Source texts of formatted documents
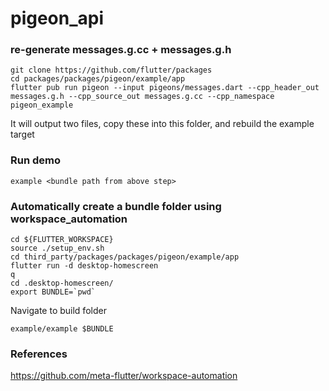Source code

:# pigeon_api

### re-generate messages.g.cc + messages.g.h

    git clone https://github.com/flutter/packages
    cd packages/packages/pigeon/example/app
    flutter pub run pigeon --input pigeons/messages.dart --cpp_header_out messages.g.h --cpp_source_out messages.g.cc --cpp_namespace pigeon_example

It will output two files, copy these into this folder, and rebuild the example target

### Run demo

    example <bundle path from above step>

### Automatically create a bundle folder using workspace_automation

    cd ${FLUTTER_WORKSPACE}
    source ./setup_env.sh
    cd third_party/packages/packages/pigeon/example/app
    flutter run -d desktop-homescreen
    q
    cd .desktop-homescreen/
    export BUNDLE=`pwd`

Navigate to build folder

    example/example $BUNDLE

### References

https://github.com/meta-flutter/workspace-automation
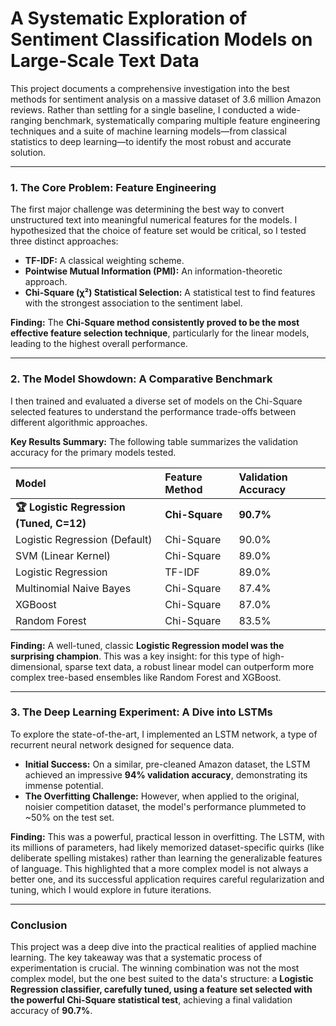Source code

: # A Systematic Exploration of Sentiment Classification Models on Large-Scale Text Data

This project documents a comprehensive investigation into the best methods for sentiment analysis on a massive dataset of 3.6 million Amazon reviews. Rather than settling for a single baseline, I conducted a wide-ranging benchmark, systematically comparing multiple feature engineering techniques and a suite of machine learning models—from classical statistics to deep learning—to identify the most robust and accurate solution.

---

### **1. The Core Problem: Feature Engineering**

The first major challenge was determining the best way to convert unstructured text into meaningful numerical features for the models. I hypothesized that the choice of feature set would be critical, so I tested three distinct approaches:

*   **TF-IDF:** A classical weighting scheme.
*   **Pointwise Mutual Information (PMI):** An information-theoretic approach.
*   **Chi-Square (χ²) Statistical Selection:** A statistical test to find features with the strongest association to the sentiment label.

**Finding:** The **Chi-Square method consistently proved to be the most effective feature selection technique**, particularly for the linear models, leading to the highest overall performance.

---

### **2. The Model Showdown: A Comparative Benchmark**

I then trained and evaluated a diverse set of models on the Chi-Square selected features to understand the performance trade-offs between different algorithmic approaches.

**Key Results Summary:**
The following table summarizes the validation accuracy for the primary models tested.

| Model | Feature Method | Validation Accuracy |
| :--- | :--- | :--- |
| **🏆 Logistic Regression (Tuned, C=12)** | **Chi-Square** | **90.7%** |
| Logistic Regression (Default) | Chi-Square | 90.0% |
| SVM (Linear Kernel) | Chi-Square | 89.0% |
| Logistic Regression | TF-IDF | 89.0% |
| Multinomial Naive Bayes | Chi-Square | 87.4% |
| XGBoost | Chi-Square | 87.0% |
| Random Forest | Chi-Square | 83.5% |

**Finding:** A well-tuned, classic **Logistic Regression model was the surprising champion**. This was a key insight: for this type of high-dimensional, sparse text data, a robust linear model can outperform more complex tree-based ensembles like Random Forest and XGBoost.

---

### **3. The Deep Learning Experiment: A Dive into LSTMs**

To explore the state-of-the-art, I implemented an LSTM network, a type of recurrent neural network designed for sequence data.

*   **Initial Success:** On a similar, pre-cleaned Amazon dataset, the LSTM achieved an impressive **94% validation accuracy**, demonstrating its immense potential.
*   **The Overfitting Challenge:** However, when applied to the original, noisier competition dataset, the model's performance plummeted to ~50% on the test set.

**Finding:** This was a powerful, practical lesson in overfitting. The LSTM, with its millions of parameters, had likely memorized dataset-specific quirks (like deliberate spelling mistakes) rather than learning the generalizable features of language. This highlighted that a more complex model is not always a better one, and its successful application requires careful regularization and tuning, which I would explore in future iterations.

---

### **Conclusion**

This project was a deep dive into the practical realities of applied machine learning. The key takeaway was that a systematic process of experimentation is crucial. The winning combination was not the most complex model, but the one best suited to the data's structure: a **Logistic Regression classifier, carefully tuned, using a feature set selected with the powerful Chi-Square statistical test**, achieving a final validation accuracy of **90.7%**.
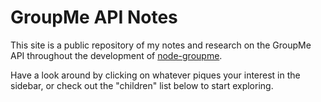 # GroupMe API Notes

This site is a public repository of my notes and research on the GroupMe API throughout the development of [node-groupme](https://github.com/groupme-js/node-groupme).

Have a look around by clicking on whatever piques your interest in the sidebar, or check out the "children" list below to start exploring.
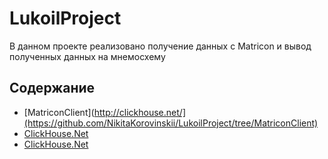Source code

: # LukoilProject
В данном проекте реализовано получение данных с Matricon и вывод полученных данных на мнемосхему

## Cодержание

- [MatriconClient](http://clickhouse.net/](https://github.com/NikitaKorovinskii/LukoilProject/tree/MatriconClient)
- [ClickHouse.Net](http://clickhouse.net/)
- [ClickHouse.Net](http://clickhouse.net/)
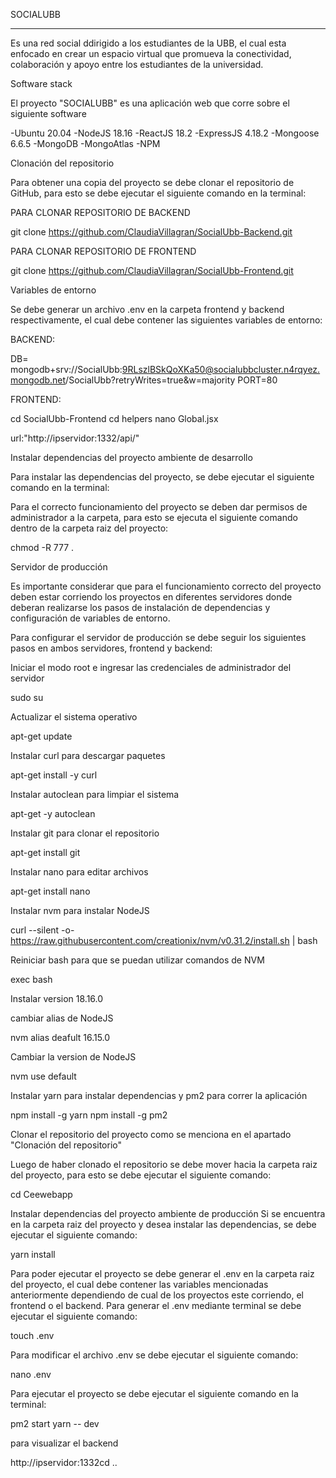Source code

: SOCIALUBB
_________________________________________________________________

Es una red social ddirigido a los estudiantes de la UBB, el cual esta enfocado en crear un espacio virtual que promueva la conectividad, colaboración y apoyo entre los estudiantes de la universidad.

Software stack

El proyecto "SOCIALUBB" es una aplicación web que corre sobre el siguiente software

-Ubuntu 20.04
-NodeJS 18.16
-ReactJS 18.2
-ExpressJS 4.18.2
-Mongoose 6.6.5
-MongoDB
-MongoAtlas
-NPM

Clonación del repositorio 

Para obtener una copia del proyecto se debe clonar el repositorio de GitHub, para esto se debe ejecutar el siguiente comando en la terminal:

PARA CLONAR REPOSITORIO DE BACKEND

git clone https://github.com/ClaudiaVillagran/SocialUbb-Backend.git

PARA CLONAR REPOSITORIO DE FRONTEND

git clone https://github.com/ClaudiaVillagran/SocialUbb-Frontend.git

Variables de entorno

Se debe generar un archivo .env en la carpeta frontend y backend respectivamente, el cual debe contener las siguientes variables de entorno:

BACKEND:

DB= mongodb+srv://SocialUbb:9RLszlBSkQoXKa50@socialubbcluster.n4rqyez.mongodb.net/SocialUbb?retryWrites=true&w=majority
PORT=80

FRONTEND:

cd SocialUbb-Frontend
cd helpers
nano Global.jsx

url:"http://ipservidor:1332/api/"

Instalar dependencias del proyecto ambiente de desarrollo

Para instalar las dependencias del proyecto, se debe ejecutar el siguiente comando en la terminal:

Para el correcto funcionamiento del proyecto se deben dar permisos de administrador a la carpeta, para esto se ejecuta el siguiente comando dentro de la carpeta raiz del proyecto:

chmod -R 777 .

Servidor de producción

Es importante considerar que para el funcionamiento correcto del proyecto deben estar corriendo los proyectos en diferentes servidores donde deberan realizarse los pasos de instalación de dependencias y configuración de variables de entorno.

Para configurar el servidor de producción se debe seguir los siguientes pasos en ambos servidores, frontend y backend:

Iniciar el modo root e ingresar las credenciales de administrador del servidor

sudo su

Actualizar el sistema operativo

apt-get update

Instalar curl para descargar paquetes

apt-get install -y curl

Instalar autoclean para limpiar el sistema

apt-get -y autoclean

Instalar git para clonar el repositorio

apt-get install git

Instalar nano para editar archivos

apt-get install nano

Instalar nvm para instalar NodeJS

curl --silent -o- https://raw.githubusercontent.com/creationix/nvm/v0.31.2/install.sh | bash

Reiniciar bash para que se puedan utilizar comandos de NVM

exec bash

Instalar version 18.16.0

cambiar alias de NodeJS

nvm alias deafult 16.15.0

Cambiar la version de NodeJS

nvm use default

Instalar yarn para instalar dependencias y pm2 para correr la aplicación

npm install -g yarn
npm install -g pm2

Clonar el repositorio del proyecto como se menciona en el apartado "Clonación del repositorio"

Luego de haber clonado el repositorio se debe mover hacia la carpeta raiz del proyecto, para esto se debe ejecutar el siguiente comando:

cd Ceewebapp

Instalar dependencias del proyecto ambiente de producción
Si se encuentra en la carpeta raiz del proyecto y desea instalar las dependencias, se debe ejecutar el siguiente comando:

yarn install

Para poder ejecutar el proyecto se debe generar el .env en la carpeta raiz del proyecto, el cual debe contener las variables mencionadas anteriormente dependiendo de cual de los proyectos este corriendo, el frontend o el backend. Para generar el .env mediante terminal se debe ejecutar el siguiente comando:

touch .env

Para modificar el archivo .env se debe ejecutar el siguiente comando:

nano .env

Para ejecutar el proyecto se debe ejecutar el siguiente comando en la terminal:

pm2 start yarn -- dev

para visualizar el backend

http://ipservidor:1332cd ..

◆ Task description:
Set the lines above down again, word for word, from the first through the one containing "flutter pub run"; pictures excluded.

◆ Written answer:
Source code

:# pigeon_api

### re-generate messages.g.cc + messages.g.h

    git clone https://github.com/flutter/packages
    cd packages/packages/pigeon/example/app
    flutter pub run pigeon --input pigeons/messages.dart --cpp_header_out messages.g.h --cpp_source_out messages.g.cc --cpp_namespace pigeon_example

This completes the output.